Hi folks -- just watching resources in my cluster ...
# ask-the-community
e
Hi folks -- just watching resources in my cluster and I'm seeing that flytepropeller pods seem to be terminating / restarting due to leader election failures like:
{"json":{},"level":"fatal","msg":"Lost leader state. Shutting down.","ts":"2023-11-29T150420Z"}
Is this common... or indicative of something that could be misbehaving within the cluster? (The cluster is mostly idling)
t
I had the same issue. I think it happens because of timeouts on requests to the kube-apiserver. I think the default config is
Copy code
lease-duration: 15s
  renew-deadline: 10s
  retry-period: 2s
So every 15 seconds it makes a request to the kub-apiserver to renew the lease. If it can't get a successful response within 10 seconds then flytepropeller will restart.
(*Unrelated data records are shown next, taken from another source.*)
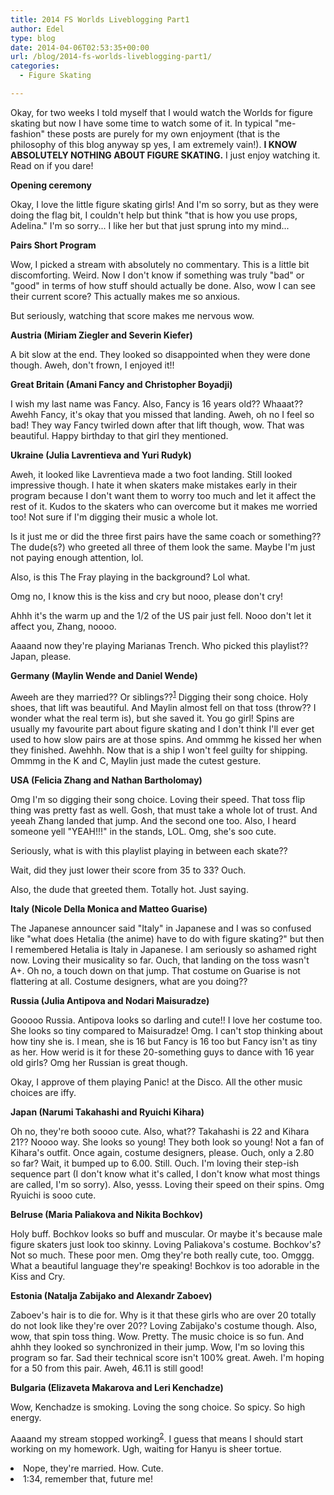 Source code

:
 ```yaml
---
title: 2014 FS Worlds Liveblogging Part1
author: Edel
type: blog
date: 2014-04-06T02:53:35+00:00
url: /blog/2014-fs-worlds-liveblogging-part1/
categories:
  - Figure Skating

---
```

Okay, for two weeks I told myself that I would watch the Worlds for figure skating but now I have some time to watch some of it. In typical "me-fashion" these posts are purely for my own enjoyment (that is the philosophy of this blog anyway sp yes, I am extremely vain!). **I KNOW ABSOLUTELY NOTHING ABOUT FIGURE SKATING.** I just enjoy watching it. Read on if you dare!

**Opening ceremony**
  
Okay, I love the little figure skating girls! And I'm so sorry, but as they were doing the flag bit, I couldn't help but think "that is how you use props, Adelina." I'm so sorry... I like her but that just sprung into my mind...

**Pairs Short Program**
  
Wow, I picked a stream with absolutely no commentary. This is a little bit discomforting. Weird. Now I don't know if something was truly "bad" or "good" in terms of how stuff should actually be done. Also, wow I can see their current score? This actually makes me so anxious.

But seriously, watching that score makes me nervous wow.

**Austria (Miriam Ziegler and Severin Kiefer)**
  
A bit slow at the end. They looked so disappointed when they were done though. Aweh, don't frown, I enjoyed it!!

**Great Britain (Amani Fancy and Christopher Boyadji)**
  
I wish my last name was Fancy. Also, Fancy is 16 years old?? Whaaat?? Awehh Fancy, it's okay that you missed that landing. Aweh, oh no I feel so bad! They way Fancy twirled down after that lift though, wow. That was beautiful. Happy birthday to that girl they mentioned.

**Ukraine (Julia Lavrentieva and Yuri Rudyk)**
  
Aweh, it looked like Lavrentieva made a two foot landing. Still looked impressive though. I hate it when skaters make mistakes early in their program because I don't want them to worry too much and let it affect the rest of it. Kudos to the skaters who can overcome but it makes me worried too! Not sure if I'm digging their music a whole lot.

Is it just me or did the three first pairs have the same coach or something?? The dude(s?) who greeted all three of them look the same. Maybe I'm just not paying enough attention, lol.

Also, is this The Fray playing in the background? Lol what.

Omg no, I know this is the kiss and cry but nooo, please don't cry!

Ahhh it's the warm up and the 1/2 of the US pair just fell. Nooo don't let it affect you, Zhang, noooo.

Aaaand now they're playing Marianas Trench. Who picked this playlist?? Japan, please.

**Germany (Maylin Wende and Daniel Wende)**
  
Aweeh are they married?? Or siblings??<sup class="footnote"><a href="#foot_ajs-fn-id_1-737" id="back_ajs-fn-id_1-737">1</a></sup> Digging their song choice. Holy shoes, that lift was beautiful. And Maylin almost fell on that toss (throw?? I wonder what the real term is), but she saved it. You go girl! Spins are usually my favourite part about figure skating and I don't think I'll ever get used to how slow pairs are at those spins. And ommmg he kissed her when they finished. Awehhh. Now that is a ship I won't feel guilty for shipping. Ommmg in the K and C, Maylin just made the cutest gesture.

**USA (Felicia Zhang and Nathan Bartholomay)**
  
Omg I'm so digging their song choice. Loving their speed. That toss flip thing was pretty fast as well. Gosh, that must take a whole lot of trust. And yeeah Zhang landed that jump. And the second one too. Also, I heard someone yell "YEAH!!!" in the stands, LOL. Omg, she's soo cute.

Seriously, what is with this playlist playing in between each skate??

Wait, did they just lower their score from 35 to 33? Ouch.

Also, the dude that greeted them. Totally hot. Just saying.

**Italy (Nicole Della Monica and Matteo Guarise)**
  
The Japanese announcer said "Italy" in Japanese and I was so confused like "what does Hetalia (the anime) have to do with figure skating?" but then I remembered Hetalia is Italy in Japanese. I am seriously so ashamed right now. Loving their musicality so far. Ouch, that landing on the toss wasn't A+. Oh no, a touch down on that jump. That costume on Guarise is not flattering at all. Costume designers, what are you doing??

**Russia (Julia Antipova and Nodari Maisuradze)**
  
Gooooo Russia. Antipova looks so darling and cute!! I love her costume too. She looks so tiny compared to Maisuradze! Omg. I can't stop thinking about how tiny she is. I mean, she is 16 but Fancy is 16 too but Fancy isn't as tiny as her. How werid is it for these 20-something guys to dance with 16 year old girls? Omg her Russian is great though.

Okay, I approve of them playing Panic! at the Disco. All the other music choices are iffy.

**Japan (Narumi Takahashi and Ryuichi Kihara)**
  
Oh no, they're both soooo cute. Also, what?? Takahashi is 22 and Kihara 21?? Noooo way. She looks so young! They both look so young! Not a fan of Kihara's outfit. Once again, costume designers, please. Ouch, only a 2.80 so far? Wait, it bumped up to 6.00. Still. Ouch. I'm loving their step-ish sequence part (I don't know what it's called, I don't know what most things are called, I'm so sorry). Also, yesss. Loving their speed on their spins. Omg Ryuichi is sooo cute.

**Belruse (Maria Paliakova and Nikita Bochkov)**
  
Holy buff. Bochkov looks so buff and muscular. Or maybe it's because male figure skaters just look too skinny. Loving Paliakova's costume. Bochkov's? Not so much. These poor men. Omg they're both really cute, too. Omggg. What a beautiful language they're speaking! Bochkov is too adorable in the Kiss and Cry.

**Estonia (Natalja Zabijako and Alexandr Zaboev)**
  
Zaboev's hair is to die for. Why is it that these girls who are over 20 totally do not look like they're over 20?? Loving Zabijako's costume though. Also, wow, that spin toss thing. Wow. Pretty. The music choice is so fun. And ahhh they looked so synchronized in their jump. Wow, I'm so loving this program so far. Sad their technical score isn't 100% great. Aweh. I'm hoping for a 50 from this pair. Aweh, 46.11 is still good!

**Bulgaria (Elizaveta Makarova and Leri Kenchadze)**
  
Wow, Kenchadze is smoking. Loving the song choice. So spicy. So high energy. 

Aaaand my stream stopped working<sup class="footnote"><a href="#foot_ajs-fn-id_2-737" id="back_ajs-fn-id_2-737">2</a></sup>. I guess that means I should start working on my homework. Ugh, waiting for Hanyu is sheer tortue.


  <li>
    <a id="foot_ajs-fn-id_1-737"></a>Nope, they're married. How. Cute.&nbsp;&nbsp;<a class="ajs-back-link" href="#back_ajs-fn-id_1-737"></a>
  </li>
  <li>
    <a id="foot_ajs-fn-id_2-737"></a>1:34, remember that, future me!&nbsp;&nbsp;<a class="ajs-back-link" href="#back_ajs-fn-id_2-737"></a>
  </li>


<div id="ajs-fn-id_1-737" style="display:none;margin:0;" class="ajs-footnote-popup">
  <div>
    Nope, they're married. How. Cute.
  </div>
</div>

<div id="ajs-fn-id_2-737" style="display:none;margin:0;" class="ajs-footnote-popup">
  <div>
    1:34, remember that, future me!
  </div>
</div> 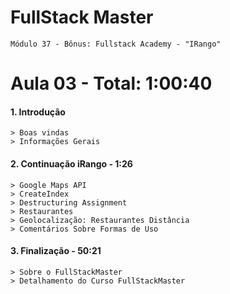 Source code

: # FullStack Master

```
Módulo 37 - Bônus: Fullstack Academy - "IRango"
```

# **Aula 03** - Total: 1:00:40


#### 1. Introdução
```
> Boas vindas
> Informações Gerais
```

#### 2. Continuação iRango - 1:26
```
> Google Maps API
> CreateIndex
> Destructuring Assignment
> Restaurantes
> Geolocalização: Restaurantes Distância
> Comentários Sobre Formas de Uso
```

#### 3. Finalização - 50:21
```
> Sobre o FullStackMaster
> Detalhamento do Curso FullStackMaster
```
I changed to using:
Copy code
lease-duration: 120s
        renew-deadline: 110s
        retry-period: 5s
This seems to have helped quite a lot in our usecase.
d
If there are lingering issues here please submit a PR to update the defaults.
t
You mean make my configuration default? I assumed the current defaults would be more sensible in most usecases. The downside of my config is that it will create a delay of up to 230s when making new deployments.
e
Thanks @Thomas Newton! I happened to catch that thread, but didn't see you had changed the polling frequency -- that's super useful.